Technologies for startup

1. Technologies for startup
nguyphadzu
Hanoi - June 2021

2. Agenda
1. Startup overview
2. Product life cycle
3. Technologies for startup

3. What is startup
A startup is a human institution designed to create a new product or
service under conditions of extreme uncertainty.
— ERIC RIES, THE LEAN STARTUP [RIES 2011A, 27]
A startup is a company designed to grow fast. Being newly founded
does not in itself make a company a startup. Nor is it necessary for a
startup to work on technology, or take venture funding, or have some
sort of “exit.” The only essential thing is growth. Everything else we
associate with start- ups follows from growth.
— PAUL GRAHAM, CO-FOUNDER OF Y COMBINATOR
A tech startup is an organization with the following characteristics:
1. Product: technology.
2. Environment: extremely uncertain.
3. Goal: massive growth.
4. Mode of operation: search.

4. Startup development Stages

5. Work at a startup
Why you should?
- More opportunities
- More ownership
- More fun
Why you should not?
- Not glamorous: a startup is 99.9%
hard, unglamorous work
- Sacrifice
- Probably won’t get rich: 75% fail
- Joining vs Founding: 10x
Life can be much broader once you discover one simple fact: Everything around you that you
call life was made up by people that were no smarter than you and you can change it, you can
influence it, you can build your own things that other people can use.
Once you learn that, you’ll never be the same again.
— STEVE JOBS

6. Product evolution

7. Product life cycle with user centered design
(*) (Book)User Centered System Design: New
Perspectives on Human-computer Interaction

8. Product led growth model

9. Data driven development

10. Tech stack
Golden rule
A good tech stack is one that scales faster than the people required to maintain it.

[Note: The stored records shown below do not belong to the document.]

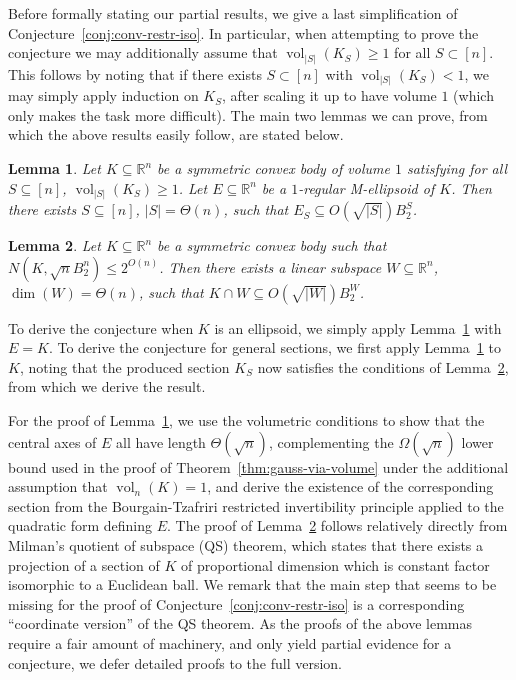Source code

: \documentclass[11pt]{article}
\newtheorem{lemma}{Lemma}
\newcommand{\R}{{\mathbb{R}}}
\DeclareMathOperator{\vol}{vol}
\begin{document}
Before formally stating our partial results, we give a last simplification of
Conjecture~\ref{conj:conv-restr-iso}. In particular, when attempting to prove
the conjecture we may additionally assume that $\vol_{|S|}(K_S) \geq 1$ for all
$S \subset [n]$. This follows by noting that if there exists $S \subset [n]$
with $\vol_{|S|}(K_S) < 1$, we may simply apply induction on $K_S$, after
scaling it up to have volume $1$ (which only makes the task more difficult). The
main two lemmas we can prove, from which the above results easily follow,
are stated below. 

\begin{lemma}
\label{lem:axis-m-ell}
Let $K \subseteq \R^n$ be a symmetric convex body of volume $1$ satisfying
for all $S \subseteq [n]$, $\vol_{|S|}(K_S) \geq 1$. Let $E \subseteq \R^n$ be a
$1$-regular M-ellipsoid of $K$. Then there exists $S \subseteq [n]$, $|S| =
\Theta(n)$, such that $E_S \subseteq O(\sqrt{|S|}) B_2^S$.
\end{lemma}

\begin{lemma}
\label{lem:cover-to-section}
Let $K \subseteq \R^n$ be a symmetric convex body such that $N(K,\sqrt{n}B_2^n)
\leq 2^{O(n)}$. Then there exists a linear subspace $W \subseteq \R^n$, $\dim(W) =
\Theta(n)$, such that $K \cap W \subseteq O(\sqrt{|W|}) B_2^W$.  
\end{lemma}

To derive the conjecture when $K$ is an ellipsoid, we simply apply
Lemma~\ref{lem:axis-m-ell} with $E=K$. To derive the conjecture for general
sections, we first apply Lemma~\ref{lem:axis-m-ell} to $K$, noting that the
produced section $K_S$ now satisfies the conditions of
Lemma~\ref{lem:cover-to-section}, from which we derive the result.  

For the proof of Lemma~\ref{lem:axis-m-ell}, we use the volumetric conditions to
show that the central axes of $E$ all have length $\Theta(\sqrt{n})$,
complementing the $\Omega(\sqrt{n})$ lower bound used in the proof of
Theorem~\ref{thm:gauss-via-volume} under the additional assumption that
$\vol_n(K)=1$, and derive the existence of the
corresponding section from the Bourgain-Tzafriri restricted invertibility principle
applied to the quadratic form defining $E$. The proof of
Lemma~\ref{lem:cover-to-section} follows relatively directly from Milman's
quotient of subspace (QS) theorem, which states that there exists a projection
of a section of $K$ of proportional dimension which is constant factor
isomorphic to a Euclidean ball. We remark that the main step that seems to be
missing for the proof of Conjecture~\ref{conj:conv-restr-iso} is a
corresponding ``coordinate version'' of the QS theorem. As the proofs of the
above lemmas require a fair amount of machinery, and only yield partial evidence
for a conjecture, we defer detailed proofs to the full version.  
\end{document}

11. Evolving the tech stack
- Go with what you and your team are familiar
with
- Implement incrementalism for evolvement

12. In-house vs. buy vs. open-source
Build in-house Buy commercial Open-source
- Pros:
- Full control
- Cons:
- Heavy cost: developer time
for maintenance and evolve
the apps
- No community
- Hard to find company to use
knowledge in developers'
career.
- Pros:
- Save developer time (one
company dedicated for a
product)
- Community of customers
- Cons:
- Lose control of your biz
- Depend on your provider →
take more cost
- Vendor lock-in (migrate to a
different tech can be very
difficult).
- Pros:
- Benefits of commercial
products
- Community of developers
- Developers can reuse
knowledge later
- Cons:
- Mostly done on a volunteer
basis → hard to get a specific
bug fixed …
- Don’t entirely control, but be
able to mitigate some of that
risk.

13. Technologies should never be built
1. Security: cryptography, password storage, credit card storage.
2. Web technologies: HTTP servers, server-side and client-side frameworks.
3. Data systems: databases, NoSQL stores, caches, message queues.
4. Software delivery: version control, build systems, deployment automation.
5. CS 101: basic data structures (map, list, set), sorting algorithms.
6. Libraries for common data formats: XML, HTML, CSV, JSON, URLs.
7. Utility libraries: date/time manipulation, string manipulation, logging.
8. Operating systems.
9. Programming languages.

14. Recap of tech solutions
For a startup, using open source is usually the best choice,
closely followed by using a commercial product.
Building infrastructure in-house should be treated as a last
resort that you use only when you have no other options.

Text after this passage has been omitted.